[Saved entries]
══════════
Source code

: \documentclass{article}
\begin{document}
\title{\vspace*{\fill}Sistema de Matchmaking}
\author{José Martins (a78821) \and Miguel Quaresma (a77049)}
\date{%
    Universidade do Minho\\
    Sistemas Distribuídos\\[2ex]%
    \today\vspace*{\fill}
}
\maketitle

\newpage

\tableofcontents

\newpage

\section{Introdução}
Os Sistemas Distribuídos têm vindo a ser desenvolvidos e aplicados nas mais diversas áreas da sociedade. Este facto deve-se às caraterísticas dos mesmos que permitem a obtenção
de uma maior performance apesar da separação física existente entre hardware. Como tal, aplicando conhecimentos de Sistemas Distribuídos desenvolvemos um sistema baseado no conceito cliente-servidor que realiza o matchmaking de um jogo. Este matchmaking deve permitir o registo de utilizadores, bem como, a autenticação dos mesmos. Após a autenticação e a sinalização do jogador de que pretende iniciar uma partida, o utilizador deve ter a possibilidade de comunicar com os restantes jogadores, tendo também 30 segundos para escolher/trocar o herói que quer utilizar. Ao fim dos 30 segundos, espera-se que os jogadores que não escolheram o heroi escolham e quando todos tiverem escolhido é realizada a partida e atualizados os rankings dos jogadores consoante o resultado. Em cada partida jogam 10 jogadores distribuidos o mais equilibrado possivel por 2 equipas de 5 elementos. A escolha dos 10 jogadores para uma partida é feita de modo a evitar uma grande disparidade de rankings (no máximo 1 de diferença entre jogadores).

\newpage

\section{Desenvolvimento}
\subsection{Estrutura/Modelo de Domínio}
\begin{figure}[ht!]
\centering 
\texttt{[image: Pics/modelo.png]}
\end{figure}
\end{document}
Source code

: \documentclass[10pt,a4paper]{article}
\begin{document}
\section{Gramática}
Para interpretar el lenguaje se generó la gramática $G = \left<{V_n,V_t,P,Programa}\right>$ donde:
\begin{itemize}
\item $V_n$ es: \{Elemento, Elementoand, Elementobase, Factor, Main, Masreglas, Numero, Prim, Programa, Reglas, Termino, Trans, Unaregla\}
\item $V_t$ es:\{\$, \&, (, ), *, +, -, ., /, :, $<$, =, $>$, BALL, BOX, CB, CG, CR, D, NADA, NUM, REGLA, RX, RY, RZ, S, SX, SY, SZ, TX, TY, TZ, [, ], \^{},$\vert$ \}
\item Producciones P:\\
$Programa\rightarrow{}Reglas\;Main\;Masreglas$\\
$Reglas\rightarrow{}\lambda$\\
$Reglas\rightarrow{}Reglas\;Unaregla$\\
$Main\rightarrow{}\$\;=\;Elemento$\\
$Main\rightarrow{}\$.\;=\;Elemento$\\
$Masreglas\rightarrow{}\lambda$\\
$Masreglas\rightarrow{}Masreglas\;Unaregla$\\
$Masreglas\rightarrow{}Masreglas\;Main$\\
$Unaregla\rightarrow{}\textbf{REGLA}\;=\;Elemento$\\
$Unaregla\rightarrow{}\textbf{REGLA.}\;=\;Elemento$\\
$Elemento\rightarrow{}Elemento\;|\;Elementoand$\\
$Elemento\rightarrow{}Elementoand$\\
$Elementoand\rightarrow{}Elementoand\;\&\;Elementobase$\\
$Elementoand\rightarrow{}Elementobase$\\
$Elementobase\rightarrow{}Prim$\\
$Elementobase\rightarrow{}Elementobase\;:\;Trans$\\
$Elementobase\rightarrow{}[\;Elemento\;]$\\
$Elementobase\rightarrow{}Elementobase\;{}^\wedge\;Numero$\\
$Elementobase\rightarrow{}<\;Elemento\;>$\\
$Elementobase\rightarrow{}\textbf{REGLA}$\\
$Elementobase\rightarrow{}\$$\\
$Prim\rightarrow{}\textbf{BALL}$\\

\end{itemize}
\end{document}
══════════
YOUR INSTRUCTIONS: Lines with the word "Prim" in them are the answer; report each one from the data.

ANSWER BOX:
\item $V_n$ es: \{Elemento, Elementoand, Elementobase, Factor, Main, Masreglas, Numero, Prim, Programa, Reglas, Termino, Trans, Unaregla\}
$Elementobase\rightarrow{}Prim$\\
$Prim\rightarrow{}\textbf{BALL}$\\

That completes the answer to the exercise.